Goal of the exercise: Begin at the line below that holds "1. [Git](http://git-scm.com/downloads)" and end at the line that holds "The ATMEGA168PB has", transcribing each line exactly and skipping any picture.

+++ Dataset records +++

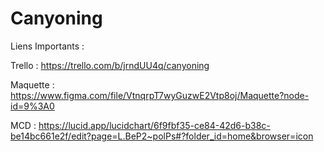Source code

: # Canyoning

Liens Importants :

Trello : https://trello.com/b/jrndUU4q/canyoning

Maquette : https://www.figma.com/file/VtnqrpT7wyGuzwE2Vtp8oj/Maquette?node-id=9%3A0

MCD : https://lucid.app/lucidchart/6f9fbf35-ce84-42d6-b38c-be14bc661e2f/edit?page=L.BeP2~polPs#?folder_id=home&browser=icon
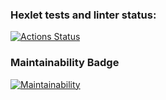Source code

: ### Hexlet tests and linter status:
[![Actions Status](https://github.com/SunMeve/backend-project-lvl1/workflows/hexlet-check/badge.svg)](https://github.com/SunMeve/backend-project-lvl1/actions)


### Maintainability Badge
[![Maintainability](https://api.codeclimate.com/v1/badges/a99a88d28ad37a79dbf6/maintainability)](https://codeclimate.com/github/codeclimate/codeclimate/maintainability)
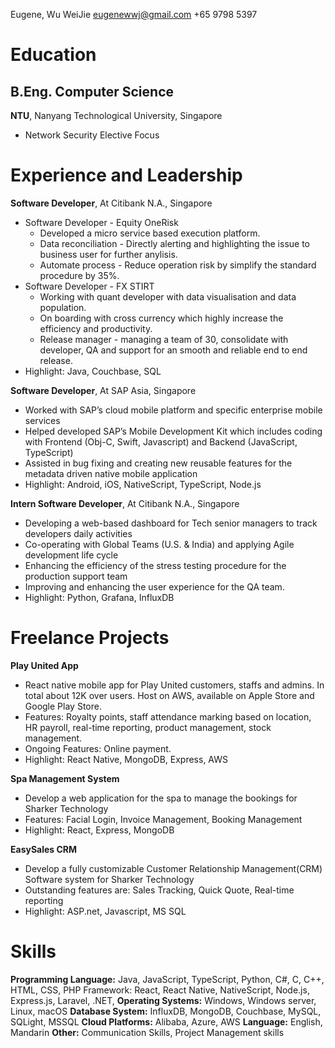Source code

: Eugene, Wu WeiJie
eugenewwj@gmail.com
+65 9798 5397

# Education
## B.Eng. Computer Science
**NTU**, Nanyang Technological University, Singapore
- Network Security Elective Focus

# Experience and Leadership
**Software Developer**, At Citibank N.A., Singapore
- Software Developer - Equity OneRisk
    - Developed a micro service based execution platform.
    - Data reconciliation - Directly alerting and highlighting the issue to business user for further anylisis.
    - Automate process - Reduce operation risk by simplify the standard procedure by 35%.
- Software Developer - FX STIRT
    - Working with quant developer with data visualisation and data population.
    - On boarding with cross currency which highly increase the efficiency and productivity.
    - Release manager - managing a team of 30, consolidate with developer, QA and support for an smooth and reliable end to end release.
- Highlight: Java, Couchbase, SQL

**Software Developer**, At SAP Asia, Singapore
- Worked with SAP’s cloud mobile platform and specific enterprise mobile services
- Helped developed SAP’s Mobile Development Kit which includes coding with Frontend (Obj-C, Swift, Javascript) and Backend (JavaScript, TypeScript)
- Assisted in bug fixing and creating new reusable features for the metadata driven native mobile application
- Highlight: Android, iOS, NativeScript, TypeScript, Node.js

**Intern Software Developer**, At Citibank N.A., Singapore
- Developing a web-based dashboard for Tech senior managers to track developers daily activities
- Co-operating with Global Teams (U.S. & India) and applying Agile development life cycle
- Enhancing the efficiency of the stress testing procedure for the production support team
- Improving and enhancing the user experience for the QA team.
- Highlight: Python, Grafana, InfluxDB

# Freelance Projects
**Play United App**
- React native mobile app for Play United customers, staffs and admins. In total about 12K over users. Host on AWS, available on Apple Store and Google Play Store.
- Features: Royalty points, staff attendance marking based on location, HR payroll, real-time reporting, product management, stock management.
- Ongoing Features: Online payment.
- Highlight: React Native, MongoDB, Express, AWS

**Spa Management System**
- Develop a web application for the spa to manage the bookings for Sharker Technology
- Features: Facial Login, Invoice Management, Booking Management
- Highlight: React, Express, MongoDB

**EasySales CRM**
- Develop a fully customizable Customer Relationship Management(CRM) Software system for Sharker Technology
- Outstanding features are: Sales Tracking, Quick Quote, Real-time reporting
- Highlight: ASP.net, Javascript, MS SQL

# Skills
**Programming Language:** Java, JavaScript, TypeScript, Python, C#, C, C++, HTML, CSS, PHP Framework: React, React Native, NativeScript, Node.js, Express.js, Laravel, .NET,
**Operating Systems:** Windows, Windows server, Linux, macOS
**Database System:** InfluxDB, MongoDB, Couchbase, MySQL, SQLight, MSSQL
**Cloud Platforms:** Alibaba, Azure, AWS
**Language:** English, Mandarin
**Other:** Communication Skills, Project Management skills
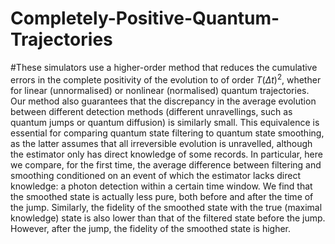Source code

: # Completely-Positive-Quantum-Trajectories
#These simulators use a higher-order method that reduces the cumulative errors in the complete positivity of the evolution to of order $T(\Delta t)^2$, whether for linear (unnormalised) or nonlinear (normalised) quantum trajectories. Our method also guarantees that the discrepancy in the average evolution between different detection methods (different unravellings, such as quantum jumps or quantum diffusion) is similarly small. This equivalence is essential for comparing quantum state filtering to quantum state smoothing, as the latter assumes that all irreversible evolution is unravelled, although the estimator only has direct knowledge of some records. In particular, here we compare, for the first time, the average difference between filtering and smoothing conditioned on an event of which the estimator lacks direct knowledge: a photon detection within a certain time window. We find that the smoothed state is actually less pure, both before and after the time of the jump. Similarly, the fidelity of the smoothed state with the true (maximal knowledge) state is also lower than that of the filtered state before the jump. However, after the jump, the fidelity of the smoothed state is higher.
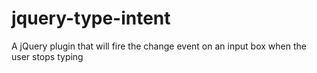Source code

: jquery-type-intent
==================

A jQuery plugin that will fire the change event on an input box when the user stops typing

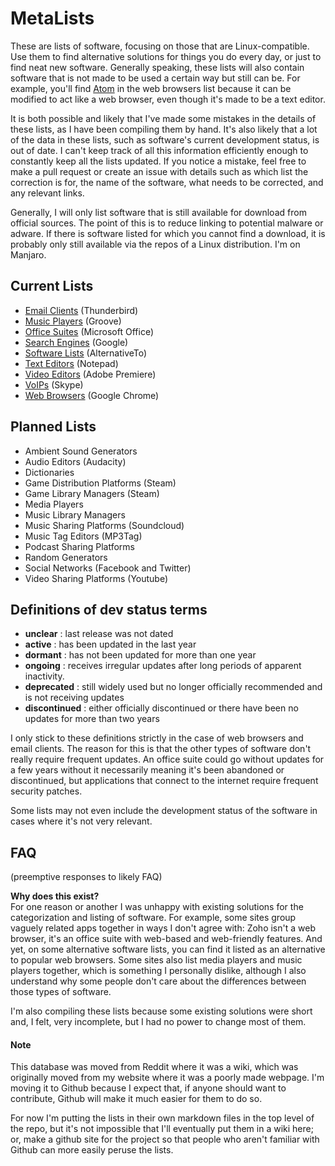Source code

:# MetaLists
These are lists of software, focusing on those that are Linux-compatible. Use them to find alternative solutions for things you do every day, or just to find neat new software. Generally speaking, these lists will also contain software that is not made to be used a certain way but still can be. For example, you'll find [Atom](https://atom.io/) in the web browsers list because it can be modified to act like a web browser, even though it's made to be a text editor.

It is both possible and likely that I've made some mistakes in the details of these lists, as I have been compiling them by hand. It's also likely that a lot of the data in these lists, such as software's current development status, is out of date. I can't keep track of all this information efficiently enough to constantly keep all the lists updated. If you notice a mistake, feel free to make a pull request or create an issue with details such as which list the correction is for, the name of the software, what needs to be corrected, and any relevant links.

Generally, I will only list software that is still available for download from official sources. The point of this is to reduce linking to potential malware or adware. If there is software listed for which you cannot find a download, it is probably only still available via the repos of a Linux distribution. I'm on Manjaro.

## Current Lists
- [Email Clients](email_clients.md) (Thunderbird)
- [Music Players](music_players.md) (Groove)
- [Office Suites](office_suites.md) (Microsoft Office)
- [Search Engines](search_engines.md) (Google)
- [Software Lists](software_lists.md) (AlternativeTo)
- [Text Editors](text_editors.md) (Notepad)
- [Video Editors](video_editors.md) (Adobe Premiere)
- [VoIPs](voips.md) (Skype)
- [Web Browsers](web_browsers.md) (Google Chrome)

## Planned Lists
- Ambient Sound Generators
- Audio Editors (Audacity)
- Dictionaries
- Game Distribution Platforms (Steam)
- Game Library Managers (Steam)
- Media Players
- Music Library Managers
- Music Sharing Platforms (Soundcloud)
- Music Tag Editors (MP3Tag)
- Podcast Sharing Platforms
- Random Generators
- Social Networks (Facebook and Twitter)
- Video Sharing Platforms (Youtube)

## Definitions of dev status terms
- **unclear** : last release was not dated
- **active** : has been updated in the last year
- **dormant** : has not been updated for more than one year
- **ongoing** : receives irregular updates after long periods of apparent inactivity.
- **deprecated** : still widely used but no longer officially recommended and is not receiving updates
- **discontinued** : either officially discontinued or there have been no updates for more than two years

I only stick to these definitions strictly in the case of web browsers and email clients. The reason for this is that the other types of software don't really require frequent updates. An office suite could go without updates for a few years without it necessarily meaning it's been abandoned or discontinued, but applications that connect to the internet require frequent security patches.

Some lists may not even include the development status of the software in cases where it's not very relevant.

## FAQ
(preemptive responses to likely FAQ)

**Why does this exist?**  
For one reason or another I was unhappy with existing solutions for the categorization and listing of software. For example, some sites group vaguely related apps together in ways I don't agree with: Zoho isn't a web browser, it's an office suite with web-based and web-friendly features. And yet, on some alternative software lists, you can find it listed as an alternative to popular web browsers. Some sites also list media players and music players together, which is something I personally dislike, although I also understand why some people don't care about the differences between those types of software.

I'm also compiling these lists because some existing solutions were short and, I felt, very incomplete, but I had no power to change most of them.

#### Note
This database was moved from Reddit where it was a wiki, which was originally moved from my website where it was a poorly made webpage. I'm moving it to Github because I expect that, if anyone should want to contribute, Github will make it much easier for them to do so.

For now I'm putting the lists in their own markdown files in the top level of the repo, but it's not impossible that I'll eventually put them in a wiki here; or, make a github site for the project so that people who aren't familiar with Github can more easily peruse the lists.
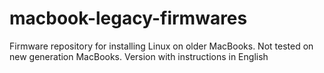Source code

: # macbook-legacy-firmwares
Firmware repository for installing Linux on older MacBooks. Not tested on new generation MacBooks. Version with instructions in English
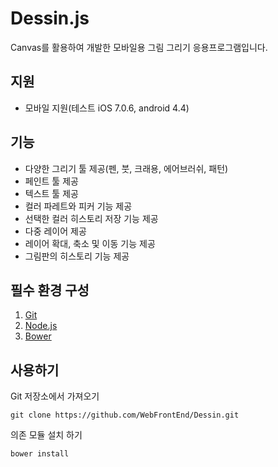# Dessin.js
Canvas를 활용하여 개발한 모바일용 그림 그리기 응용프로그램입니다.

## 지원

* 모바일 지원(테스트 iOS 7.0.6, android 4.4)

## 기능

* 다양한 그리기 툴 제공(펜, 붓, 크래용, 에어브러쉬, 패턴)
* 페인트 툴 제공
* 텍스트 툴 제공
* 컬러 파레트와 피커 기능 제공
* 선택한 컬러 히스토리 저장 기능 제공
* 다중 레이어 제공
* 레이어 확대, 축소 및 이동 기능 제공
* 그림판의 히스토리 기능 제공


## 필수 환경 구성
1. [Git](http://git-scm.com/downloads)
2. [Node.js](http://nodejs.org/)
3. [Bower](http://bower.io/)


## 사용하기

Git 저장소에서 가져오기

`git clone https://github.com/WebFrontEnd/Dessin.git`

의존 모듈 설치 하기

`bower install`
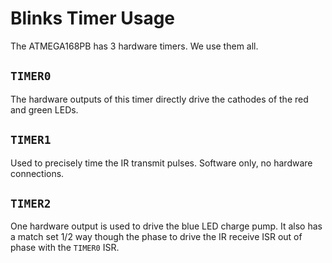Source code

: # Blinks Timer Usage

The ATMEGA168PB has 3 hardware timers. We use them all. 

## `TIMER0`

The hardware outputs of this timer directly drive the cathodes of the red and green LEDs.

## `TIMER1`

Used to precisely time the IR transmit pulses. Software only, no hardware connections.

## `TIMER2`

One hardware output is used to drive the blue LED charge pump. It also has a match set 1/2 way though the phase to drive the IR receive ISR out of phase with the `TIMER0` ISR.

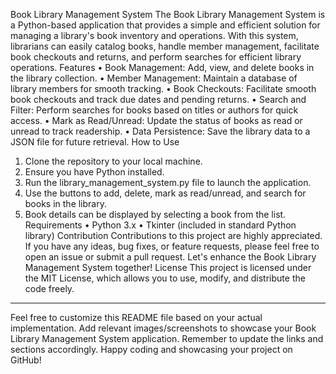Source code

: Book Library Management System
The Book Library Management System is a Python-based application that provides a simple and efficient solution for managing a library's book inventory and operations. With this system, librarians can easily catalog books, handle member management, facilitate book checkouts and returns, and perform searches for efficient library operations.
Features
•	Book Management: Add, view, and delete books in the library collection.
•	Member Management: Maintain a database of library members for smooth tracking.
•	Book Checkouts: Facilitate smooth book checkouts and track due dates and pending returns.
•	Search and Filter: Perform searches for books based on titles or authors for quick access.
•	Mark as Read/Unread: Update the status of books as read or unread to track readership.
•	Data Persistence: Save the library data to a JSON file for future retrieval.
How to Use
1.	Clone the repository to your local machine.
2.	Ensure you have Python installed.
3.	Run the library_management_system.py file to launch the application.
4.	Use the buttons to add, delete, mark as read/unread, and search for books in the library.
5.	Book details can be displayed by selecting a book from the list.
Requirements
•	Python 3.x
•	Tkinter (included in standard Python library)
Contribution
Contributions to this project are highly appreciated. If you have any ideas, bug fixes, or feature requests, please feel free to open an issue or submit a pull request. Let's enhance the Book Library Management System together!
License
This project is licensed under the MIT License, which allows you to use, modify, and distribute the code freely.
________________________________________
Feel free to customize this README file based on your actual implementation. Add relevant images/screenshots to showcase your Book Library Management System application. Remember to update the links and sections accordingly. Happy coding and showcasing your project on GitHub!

+++

Solved problem:
1. [Git](http://git-scm.com/downloads)
2. [Node.js](http://nodejs.org/)
3. [Bower](http://bower.io/)


## 사용하기

Git 저장소에서 가져오기

`git clone https://github.com/WebFrontEnd/Dessin.git`

의존 모듈 설치 하기

`bower install`
Source code

: # Blinks Timer Usage

The ATMEGA168PB has 3 hardware timers. We use them all. 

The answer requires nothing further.